The bill increases access to larger, more flexible microloans for rural small businesses and preserves the program through 2030, but it raises taxpayer exposure and program-risk concerns and may shift funds away from short-term working capital needs.
Rural small-business owners can access larger and more flexible microloans — the maximum loan increases from $50,000 to $75,000, participation can reach 100%, and loans can be used for a wider set of project costs — making it easier for start-ups and expanding rural businesses to get capital.
The program is extended through 2026–2030, preserving continuity and program availability so future applicants can rely on this financing option.

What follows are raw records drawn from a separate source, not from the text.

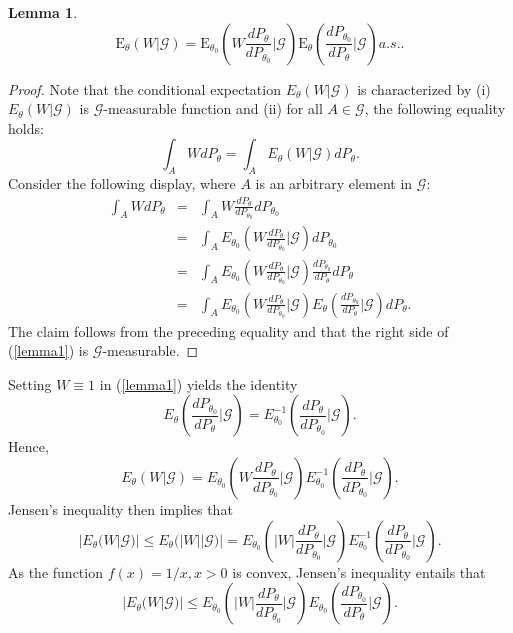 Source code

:\documentclass[a4paper,12pt]{article}
\newcommand{\E}{\mathop{\mathbb{E}}}
\def \E{\mbox{E}}
\def \G {\mathcal{G}}
\newtheorem{lemma}[theorem]{Lemma}
\begin{document}
\begin{lemma}
\begin{equation}
\E_\theta(W|\G)=\E_{\theta_0}\left(W\frac{dP_{\theta}}{dP_{\theta_0}}|\G\right)\E_{\theta}\left(\frac{dP_{\theta_0}}{dP_{\theta}}|\G\right) a.s.. 
\label{lemma1}
\end{equation}
\end{lemma} 
\begin{proof}
Note that the conditional expectation $E_\theta(W|\G)$ is characterized by  (i) $E_\theta(W|\G)$ is $\G$-measurable function and (ii) for all $A\in\G$, the following equality holds:
$$
\int_A W dP_\theta=\int_A E_\theta(W|\G) dP_\theta.
$$
Consider the following display, where $A$ is an arbitrary element in $\G$:
\begin{eqnarray*}
\int_A W dP_\theta &=&\int_A W  \frac{dP_{\theta}}{dP_{\theta_0}} dP_{\theta_0} \\
&=& \int_A  E_{\theta_0} \left(W\frac{dP_{\theta}}{dP_{\theta_0}}|\G\right) dP_{\theta_0}
\\
&=& \int_A  E_{\theta_0} \left(W\frac{dP_{\theta}}{dP_{\theta_0}}|\G\right) \frac{dP_{\theta_0}}{dP_{\theta}} dP_{\theta} \\
&=& \int_A  E_{\theta_0} \left(W\frac{dP_{\theta}}{dP_{\theta_0}}|\G\right) E_\theta\left(\frac{dP_{\theta_0}}{dP_{\theta}}|\G\right) dP_{\theta}.
\end{eqnarray*} 
The claim follows from the preceding equality and that the right side of (\ref{lemma1}) is $\G$-measurable.
\end{proof}
Setting $W\equiv 1$ in (\ref{lemma1}) yields the 
identity 
$$
E_{\theta}\left(\frac{dP_{\theta_0}}{dP_{\theta}}|\G\right) = E^{-1}_{\theta_0}\left(\frac{dP_{\theta}}{dP_{\theta_0}}|\G\right).
$$
Hence, 
$$
E_\theta(W|\G)=E_{\theta_0}\left(W\frac{dP_{\theta}}{dP_{\theta_0}}|\G\right)E^{-1}_{\theta_0}\left(\frac{dP_{\theta}}{dP_{\theta_0}}|\G\right).
$$
Jensen's inequality then implies that 
$$
|E_\theta(W|\G)|\le E_\theta(|W||\G)| = E_{\theta_0}\left(|W|\frac{dP_{\theta}}{dP_{\theta_0}}|\G\right)E^{-1}_{\theta_0}\left(\frac{dP_{\theta}}{dP_{\theta_0}}|\G\right).
$$
As the function $f(x)=1/x, x>0$ is convex, Jensen's inequality entails that
\begin{equation}
|E_\theta(W|\G)|\le E_{\theta_0}\left(|W|\frac{dP_{\theta}}{dP_{\theta_0}}|\G\right)E_{\theta_0}\left(\frac{dP_{\theta_0}}{dP_{\theta}}|\G\right).
\label{ineq1}
\end{equation}
\end{document}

Projects can use program loans to cover up to 50% of demolition, construction, or real-estate improvement costs, enabling businesses to finance capital and infrastructure improvements that support growth and local economic development.

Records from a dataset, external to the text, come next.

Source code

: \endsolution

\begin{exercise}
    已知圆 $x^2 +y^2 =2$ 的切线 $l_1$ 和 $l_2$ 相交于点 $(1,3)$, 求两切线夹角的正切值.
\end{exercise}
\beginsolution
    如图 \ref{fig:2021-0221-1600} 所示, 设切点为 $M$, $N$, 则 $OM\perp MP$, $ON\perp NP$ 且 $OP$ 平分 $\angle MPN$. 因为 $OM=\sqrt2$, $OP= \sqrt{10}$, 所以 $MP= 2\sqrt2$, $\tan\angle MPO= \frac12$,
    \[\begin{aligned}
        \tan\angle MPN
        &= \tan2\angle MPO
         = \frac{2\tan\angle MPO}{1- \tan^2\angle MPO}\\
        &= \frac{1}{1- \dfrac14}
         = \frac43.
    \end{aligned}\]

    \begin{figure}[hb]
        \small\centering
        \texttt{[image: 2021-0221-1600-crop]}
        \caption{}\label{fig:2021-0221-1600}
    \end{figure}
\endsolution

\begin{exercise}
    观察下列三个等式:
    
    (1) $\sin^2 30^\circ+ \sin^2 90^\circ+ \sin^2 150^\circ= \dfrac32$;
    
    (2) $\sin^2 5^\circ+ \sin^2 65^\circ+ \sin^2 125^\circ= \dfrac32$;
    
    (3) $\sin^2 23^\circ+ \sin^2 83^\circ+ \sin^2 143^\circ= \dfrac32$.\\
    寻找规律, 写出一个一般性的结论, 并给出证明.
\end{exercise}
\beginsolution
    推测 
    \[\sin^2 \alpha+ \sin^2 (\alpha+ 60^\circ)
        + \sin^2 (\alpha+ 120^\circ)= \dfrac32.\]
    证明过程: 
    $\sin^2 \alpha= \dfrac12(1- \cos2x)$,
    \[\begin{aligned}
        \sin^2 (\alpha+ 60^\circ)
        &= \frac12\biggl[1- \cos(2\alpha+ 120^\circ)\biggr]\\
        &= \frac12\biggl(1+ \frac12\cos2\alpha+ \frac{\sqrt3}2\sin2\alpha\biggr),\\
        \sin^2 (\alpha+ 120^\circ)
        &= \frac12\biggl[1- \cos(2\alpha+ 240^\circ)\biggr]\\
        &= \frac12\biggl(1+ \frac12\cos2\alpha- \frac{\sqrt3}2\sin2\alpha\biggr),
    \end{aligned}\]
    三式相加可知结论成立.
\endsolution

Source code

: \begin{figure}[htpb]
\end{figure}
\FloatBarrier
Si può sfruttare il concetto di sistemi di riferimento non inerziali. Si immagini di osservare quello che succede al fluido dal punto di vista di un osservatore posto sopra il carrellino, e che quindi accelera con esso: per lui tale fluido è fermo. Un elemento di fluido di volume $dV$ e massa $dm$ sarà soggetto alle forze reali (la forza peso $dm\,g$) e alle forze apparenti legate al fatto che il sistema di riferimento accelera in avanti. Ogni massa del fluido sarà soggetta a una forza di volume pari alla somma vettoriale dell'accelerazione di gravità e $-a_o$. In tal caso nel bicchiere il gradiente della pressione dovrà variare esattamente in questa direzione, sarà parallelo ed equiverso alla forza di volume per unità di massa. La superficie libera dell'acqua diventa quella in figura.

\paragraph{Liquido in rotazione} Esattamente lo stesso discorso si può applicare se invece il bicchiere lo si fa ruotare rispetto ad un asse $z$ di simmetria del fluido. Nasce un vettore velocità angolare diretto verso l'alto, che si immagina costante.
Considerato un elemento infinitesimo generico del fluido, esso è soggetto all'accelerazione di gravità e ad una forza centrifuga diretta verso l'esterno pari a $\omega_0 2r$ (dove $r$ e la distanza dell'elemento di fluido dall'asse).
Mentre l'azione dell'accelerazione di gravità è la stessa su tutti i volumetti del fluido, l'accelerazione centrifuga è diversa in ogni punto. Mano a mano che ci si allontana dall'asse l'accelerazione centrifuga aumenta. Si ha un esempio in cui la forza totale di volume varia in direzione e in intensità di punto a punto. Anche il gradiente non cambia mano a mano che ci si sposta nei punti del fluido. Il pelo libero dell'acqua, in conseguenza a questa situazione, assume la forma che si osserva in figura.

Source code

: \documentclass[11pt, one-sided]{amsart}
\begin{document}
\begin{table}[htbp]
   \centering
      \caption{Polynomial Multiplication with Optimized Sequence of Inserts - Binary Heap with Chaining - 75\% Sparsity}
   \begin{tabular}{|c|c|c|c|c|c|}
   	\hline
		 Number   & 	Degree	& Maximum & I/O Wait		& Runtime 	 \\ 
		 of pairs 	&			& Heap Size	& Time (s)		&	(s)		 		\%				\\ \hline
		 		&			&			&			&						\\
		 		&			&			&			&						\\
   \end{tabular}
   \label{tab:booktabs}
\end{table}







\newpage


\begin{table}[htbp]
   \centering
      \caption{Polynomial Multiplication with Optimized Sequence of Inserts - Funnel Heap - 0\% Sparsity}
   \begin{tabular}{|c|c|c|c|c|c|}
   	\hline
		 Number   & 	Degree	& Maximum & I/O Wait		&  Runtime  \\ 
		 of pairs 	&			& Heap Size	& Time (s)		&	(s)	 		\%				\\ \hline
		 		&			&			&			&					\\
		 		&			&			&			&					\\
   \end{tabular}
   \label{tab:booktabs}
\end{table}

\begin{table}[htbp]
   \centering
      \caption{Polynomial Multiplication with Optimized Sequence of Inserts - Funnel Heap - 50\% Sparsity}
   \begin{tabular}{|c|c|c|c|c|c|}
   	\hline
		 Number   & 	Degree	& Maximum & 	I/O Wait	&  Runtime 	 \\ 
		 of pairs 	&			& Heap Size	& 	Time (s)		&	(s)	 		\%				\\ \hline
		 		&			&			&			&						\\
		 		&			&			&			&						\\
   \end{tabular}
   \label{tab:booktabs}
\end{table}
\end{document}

Taxpayers face greater exposure if defaults rise because higher loan caps, broader allowable uses, and program extension increase the amount at risk under the program.
Allowing loans to finance demolition, construction, or real-estate improvements (up to 50%) may divert program funds away from operating working capital that microentrepreneurs often rely on, leaving some small businesses with less access to short-term funds.
Extending the program through 2030 without adding stronger oversight or accountability provisions could prolong risks of fraud, mismanagement, or inefficient use of funds.
Based on analysis of 2 sections of legislative text.
Introduced August 8, 2025 by Zach Nunn · Last progress August 8, 2025
Increases the maximum microloan under the Rural Microentrepreneur Assistance Program from $50,000 to $75,000, raises the program participation/cost-share threshold to 100 percent, and explicitly allows loans to cover up to 50 percent of demolition, construction, or related real estate improvement costs. It also updates the covered program years to run from 2026 through 2030.